Begin at the line containing "- class-transformer(序列化挑剔装饰器)" in the data below and go on through the line containing "- tiny-schema-validator", repeating each line exactly; include both ends and no other line.

-- Opening Marker --

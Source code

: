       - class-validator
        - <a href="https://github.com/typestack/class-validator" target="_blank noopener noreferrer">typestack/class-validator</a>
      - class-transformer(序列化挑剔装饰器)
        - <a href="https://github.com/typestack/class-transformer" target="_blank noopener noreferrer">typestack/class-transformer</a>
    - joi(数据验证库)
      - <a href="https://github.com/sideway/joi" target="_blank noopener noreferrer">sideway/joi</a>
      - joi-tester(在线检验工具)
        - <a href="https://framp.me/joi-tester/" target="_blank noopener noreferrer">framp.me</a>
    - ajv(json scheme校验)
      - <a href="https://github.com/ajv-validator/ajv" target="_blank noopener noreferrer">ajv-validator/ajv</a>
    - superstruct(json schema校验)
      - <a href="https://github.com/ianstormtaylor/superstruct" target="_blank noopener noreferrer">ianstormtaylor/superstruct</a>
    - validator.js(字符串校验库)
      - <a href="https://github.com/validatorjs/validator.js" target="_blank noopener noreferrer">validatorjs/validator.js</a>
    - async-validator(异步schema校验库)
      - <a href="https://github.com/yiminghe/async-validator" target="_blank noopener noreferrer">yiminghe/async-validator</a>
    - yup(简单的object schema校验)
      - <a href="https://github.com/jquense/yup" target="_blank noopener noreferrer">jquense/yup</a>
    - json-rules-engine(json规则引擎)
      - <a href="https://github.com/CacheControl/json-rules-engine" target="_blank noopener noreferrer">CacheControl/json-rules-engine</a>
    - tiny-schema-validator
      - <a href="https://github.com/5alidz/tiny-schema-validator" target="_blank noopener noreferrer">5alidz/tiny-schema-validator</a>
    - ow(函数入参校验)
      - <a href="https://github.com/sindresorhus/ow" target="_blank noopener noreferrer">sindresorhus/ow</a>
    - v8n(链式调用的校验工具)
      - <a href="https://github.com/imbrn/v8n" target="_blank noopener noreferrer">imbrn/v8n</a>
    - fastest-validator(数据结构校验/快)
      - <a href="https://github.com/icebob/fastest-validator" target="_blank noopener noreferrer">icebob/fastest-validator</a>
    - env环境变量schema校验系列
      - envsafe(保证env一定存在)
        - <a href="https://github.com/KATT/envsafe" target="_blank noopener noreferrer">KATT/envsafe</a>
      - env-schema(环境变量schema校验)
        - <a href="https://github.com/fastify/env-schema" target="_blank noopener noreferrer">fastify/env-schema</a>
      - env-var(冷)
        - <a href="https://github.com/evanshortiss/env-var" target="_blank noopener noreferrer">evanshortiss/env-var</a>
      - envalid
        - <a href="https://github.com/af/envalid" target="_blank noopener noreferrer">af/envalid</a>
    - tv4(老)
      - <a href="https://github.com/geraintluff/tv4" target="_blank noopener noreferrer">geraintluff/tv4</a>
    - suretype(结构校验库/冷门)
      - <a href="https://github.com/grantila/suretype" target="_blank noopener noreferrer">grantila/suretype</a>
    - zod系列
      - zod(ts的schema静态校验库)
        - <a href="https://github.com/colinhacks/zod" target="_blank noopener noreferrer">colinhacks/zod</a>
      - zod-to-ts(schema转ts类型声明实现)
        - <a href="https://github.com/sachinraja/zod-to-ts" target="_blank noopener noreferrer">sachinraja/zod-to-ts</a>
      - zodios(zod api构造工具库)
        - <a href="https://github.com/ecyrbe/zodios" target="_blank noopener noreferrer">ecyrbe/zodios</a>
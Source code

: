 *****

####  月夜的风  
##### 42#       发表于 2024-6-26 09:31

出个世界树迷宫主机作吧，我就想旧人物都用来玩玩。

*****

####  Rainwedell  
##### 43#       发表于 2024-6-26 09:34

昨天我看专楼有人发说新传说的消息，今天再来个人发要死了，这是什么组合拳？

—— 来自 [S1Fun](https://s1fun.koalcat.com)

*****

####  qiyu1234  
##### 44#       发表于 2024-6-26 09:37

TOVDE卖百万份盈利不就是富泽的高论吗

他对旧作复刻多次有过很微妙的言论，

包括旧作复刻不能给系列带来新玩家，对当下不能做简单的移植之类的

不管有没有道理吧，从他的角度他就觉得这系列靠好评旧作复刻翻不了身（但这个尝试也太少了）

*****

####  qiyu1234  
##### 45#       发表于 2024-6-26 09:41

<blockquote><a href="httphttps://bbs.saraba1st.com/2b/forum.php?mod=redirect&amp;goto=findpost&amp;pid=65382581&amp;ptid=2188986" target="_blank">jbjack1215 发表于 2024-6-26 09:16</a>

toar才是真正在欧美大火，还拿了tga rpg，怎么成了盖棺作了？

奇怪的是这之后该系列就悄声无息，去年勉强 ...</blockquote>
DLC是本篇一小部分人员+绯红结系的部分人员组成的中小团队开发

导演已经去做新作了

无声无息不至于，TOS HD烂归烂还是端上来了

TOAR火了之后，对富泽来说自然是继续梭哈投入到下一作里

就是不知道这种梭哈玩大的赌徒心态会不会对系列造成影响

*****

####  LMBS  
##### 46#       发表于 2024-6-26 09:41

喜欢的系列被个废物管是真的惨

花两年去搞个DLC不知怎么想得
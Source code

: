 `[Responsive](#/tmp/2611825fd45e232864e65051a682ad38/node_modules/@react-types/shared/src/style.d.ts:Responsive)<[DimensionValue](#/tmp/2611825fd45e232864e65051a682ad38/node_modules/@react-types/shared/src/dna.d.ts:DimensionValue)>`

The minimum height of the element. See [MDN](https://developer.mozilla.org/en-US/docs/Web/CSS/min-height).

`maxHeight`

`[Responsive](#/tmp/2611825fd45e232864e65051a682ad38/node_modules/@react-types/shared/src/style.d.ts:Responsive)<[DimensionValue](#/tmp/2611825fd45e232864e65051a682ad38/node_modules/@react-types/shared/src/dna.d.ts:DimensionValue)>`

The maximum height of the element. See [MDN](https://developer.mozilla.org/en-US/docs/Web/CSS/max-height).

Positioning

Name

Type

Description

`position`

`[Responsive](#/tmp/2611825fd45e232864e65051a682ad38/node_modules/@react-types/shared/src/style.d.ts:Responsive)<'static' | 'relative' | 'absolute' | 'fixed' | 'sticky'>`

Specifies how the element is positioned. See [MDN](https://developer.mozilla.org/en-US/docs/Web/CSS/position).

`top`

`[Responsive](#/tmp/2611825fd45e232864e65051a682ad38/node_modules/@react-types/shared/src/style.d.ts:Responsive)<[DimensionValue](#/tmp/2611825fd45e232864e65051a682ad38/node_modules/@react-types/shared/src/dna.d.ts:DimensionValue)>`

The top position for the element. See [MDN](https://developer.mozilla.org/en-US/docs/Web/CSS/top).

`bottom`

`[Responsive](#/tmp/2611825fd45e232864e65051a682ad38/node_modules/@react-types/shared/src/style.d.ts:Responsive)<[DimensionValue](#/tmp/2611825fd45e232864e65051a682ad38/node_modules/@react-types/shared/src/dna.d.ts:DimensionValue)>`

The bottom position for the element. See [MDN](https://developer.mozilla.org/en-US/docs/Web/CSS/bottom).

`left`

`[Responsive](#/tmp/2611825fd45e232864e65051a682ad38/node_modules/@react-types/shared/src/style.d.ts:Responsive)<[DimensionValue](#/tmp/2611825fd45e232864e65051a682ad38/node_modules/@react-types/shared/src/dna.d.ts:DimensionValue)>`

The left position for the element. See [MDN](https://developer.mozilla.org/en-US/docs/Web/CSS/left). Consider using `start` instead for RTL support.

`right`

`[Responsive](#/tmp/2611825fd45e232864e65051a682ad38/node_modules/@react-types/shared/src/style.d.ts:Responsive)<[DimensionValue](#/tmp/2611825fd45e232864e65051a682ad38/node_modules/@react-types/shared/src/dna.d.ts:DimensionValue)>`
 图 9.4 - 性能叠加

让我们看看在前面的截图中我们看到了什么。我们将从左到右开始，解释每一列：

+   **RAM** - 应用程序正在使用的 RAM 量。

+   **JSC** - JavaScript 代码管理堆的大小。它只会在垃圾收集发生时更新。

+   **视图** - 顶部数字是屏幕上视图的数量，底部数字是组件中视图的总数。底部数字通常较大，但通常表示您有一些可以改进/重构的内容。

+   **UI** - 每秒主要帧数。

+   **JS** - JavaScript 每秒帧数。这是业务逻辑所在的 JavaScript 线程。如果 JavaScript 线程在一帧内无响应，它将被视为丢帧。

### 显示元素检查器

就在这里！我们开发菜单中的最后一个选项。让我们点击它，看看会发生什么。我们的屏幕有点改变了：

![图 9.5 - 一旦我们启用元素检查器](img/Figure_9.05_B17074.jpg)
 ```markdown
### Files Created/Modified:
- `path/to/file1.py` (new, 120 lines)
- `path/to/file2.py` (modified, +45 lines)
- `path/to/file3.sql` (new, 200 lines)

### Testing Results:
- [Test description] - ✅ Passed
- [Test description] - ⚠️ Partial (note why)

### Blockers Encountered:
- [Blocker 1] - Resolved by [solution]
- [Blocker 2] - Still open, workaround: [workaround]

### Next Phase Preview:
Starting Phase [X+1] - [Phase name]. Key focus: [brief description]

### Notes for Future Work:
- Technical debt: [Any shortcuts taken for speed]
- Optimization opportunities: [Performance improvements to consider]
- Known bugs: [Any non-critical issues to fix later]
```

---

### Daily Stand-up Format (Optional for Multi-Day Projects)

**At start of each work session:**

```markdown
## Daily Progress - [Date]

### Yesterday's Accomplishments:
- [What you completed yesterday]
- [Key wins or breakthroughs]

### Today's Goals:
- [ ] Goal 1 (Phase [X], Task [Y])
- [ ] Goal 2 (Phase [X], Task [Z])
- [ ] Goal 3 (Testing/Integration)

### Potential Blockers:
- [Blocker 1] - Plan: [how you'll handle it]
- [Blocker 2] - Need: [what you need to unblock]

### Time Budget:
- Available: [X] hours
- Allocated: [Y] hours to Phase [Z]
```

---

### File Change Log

-- Closing Marker --

Written response >>
      - class-transformer(序列化挑剔装饰器)
        - <a href="https://github.com/typestack/class-transformer" target="_blank noopener noreferrer">typestack/class-transformer</a>
    - joi(数据验证库)
      - <a href="https://github.com/sideway/joi" target="_blank noopener noreferrer">sideway/joi</a>
      - joi-tester(在线检验工具)
        - <a href="https://framp.me/joi-tester/" target="_blank noopener noreferrer">framp.me</a>
    - ajv(json scheme校验)
      - <a href="https://github.com/ajv-validator/ajv" target="_blank noopener noreferrer">ajv-validator/ajv</a>
    - superstruct(json schema校验)
      - <a href="https://github.com/ianstormtaylor/superstruct" target="_blank noopener noreferrer">ianstormtaylor/superstruct</a>
    - validator.js(字符串校验库)
      - <a href="https://github.com/validatorjs/validator.js" target="_blank noopener noreferrer">validatorjs/validator.js</a>
    - async-validator(异步schema校验库)
      - <a href="https://github.com/yiminghe/async-validator" target="_blank noopener noreferrer">yiminghe/async-validator</a>
    - yup(简单的object schema校验)
      - <a href="https://github.com/jquense/yup" target="_blank noopener noreferrer">jquense/yup</a>
    - json-rules-engine(json规则引擎)
      - <a href="https://github.com/CacheControl/json-rules-engine" target="_blank noopener noreferrer">CacheControl/json-rules-engine</a>
    - tiny-schema-validator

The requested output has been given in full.